Masalah sayang? Kalau gue sayang, udah sepantasnya gue bersikap seperti ini. Mendukung dan merelakan dia pergi bersama kebahagiaannya, meskipun gue tau itu mustahil. Tapi... apa salah kalo gue mencoba?

"Ketika rindu sudah mengalahkan segalanya, hal-hal yang tidak mampu akan kita lakukan, akan terus kita coba sampai pada akhirnya rindu itu hanya menjadi angan semata."

Mendadak Yuda membisu setelah kata-kata itu keluar begitu aja dari mulut gue. Benar 'kan? Mau berusaha sekuat apapun, mau bertahan setangguh apapun, mau memendam sedalam apapun. Kalo yang dirindukan sudah bersama orang lain kita bisa apa? Mungkin hanya jadi angan doang yang engga bisa terwujud. Rada nyesek sih pas nulis ini, tapi yaa emang gitu kenyataannya. Gue sama Shella. Yang dulu kek surat sama perangko dan sekarang kek langit sama bumi.

Bisa gitu ya?

Namanya juga hidup, salah mengambil keputusan efeknya bisa fatal. Contohnya kek gue gini lah, udah penyakitan gagal juga dalam urusan hati. Mungkin ada efek positifnya, tapi gue gatau apa karena yang selama ini gue rasain selalu efek negatif. Mungkin dengan seiring berjalannya waktu gue bisa nemuin apa efek positifnya gue mengambil keputusan bodoh ini dulu.

"Kalo lo tanya gue rindu atau engga sama Shella, jawabannya adalah iya. Tapi gue tau diri, gue sadar posisi gue sekarang adalah masa lalu Shella yang engga punya hak apapun atas perempuan itu. Ngeliat dia sekilas aja, rindu gue terkikis dikit-dikit. Apalagi dipeluk sama dia lagi, bisa meleleh gue. Hahahaha."

"Yheee tolol! Meleleh sono tar gue bekuin, hahahaha."

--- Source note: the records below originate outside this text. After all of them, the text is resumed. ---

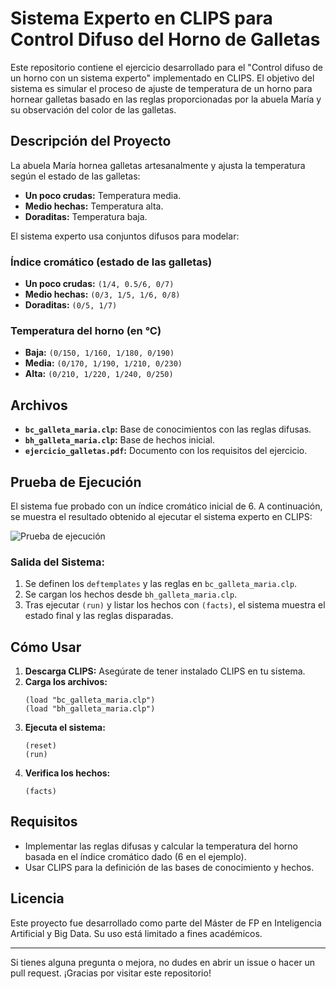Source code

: # Sistema Experto en CLIPS para Control Difuso del Horno de Galletas

Este repositorio contiene el ejercicio desarrollado para el "Control difuso de un horno con un sistema experto" implementado en CLIPS. El objetivo del sistema es simular el proceso de ajuste de temperatura de un horno para hornear galletas basado en las reglas proporcionadas por la abuela María y su observación del color de las galletas.

## Descripción del Proyecto
La abuela María hornea galletas artesanalmente y ajusta la temperatura según el estado de las galletas:
- **Un poco crudas:** Temperatura media.
- **Medio hechas:** Temperatura alta.
- **Doraditas:** Temperatura baja.

El sistema experto usa conjuntos difusos para modelar:

### Índice cromático (estado de las galletas)
- **Un poco crudas:** `(1/4, 0.5/6, 0/7)`
- **Medio hechas:** `(0/3, 1/5, 1/6, 0/8)`
- **Doraditas:** `(0/5, 1/7)`

### Temperatura del horno (en °C)
- **Baja:** `(0/150, 1/160, 1/180, 0/190)`
- **Media:** `(0/170, 1/190, 1/210, 0/230)`
- **Alta:** `(0/210, 1/220, 1/240, 0/250)`

## Archivos
- **`bc_galleta_maria.clp`:** Base de conocimientos con las reglas difusas.
- **`bh_galleta_maria.clp`:** Base de hechos inicial.
- **`ejercicio_galletas.pdf`:** Documento con los requisitos del ejercicio.

## Prueba de Ejecución
El sistema fue probado con un índice cromático inicial de 6. A continuación, se muestra el resultado obtenido al ejecutar el sistema experto en CLIPS:

![Prueba de ejecución](./WhatsApp%20Image%202024-12-03%20at%2014.22.33.jpeg)

### Salida del Sistema:
1. Se definen los `deftemplates` y las reglas en `bc_galleta_maria.clp`.
2. Se cargan los hechos desde `bh_galleta_maria.clp`.
3. Tras ejecutar `(run)` y listar los hechos con `(facts)`, el sistema muestra el estado final y las reglas disparadas.

## Cómo Usar
1. **Descarga CLIPS:** Asegúrate de tener instalado CLIPS en tu sistema.
2. **Carga los archivos:**
   ```clips
   (load "bc_galleta_maria.clp")
   (load "bh_galleta_maria.clp")
   ```
3. **Ejecuta el sistema:**
   ```clips
   (reset)
   (run)
   ```
4. **Verifica los hechos:**
   ```clips
   (facts)
   ```

## Requisitos
- Implementar las reglas difusas y calcular la temperatura del horno basada en el índice cromático dado (6 en el ejemplo).
- Usar CLIPS para la definición de las bases de conocimiento y hechos.

## Licencia
Este proyecto fue desarrollado como parte del Máster de FP en Inteligencia Artificial y Big Data. Su uso está limitado a fines académicos.

---
Si tienes alguna pregunta o mejora, no dudes en abrir un issue o hacer un pull request. ¡Gracias por visitar este repositorio!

Kita berdua akhirnya tertawa bersama ditambah dengan guyonan-guyonan receh yang kita ciptakan. Jujur saja, tawa ini untuk menghancurkan suasana sendu yang mulai menggerombol di hati.

Seperti yang pernah gue bilang dulu, Shella itu punya sihir yang hebat. Gue gatau mantra apa yang dia pake, tapi gue salut sama dia. Shel, lo keren. Itu aja.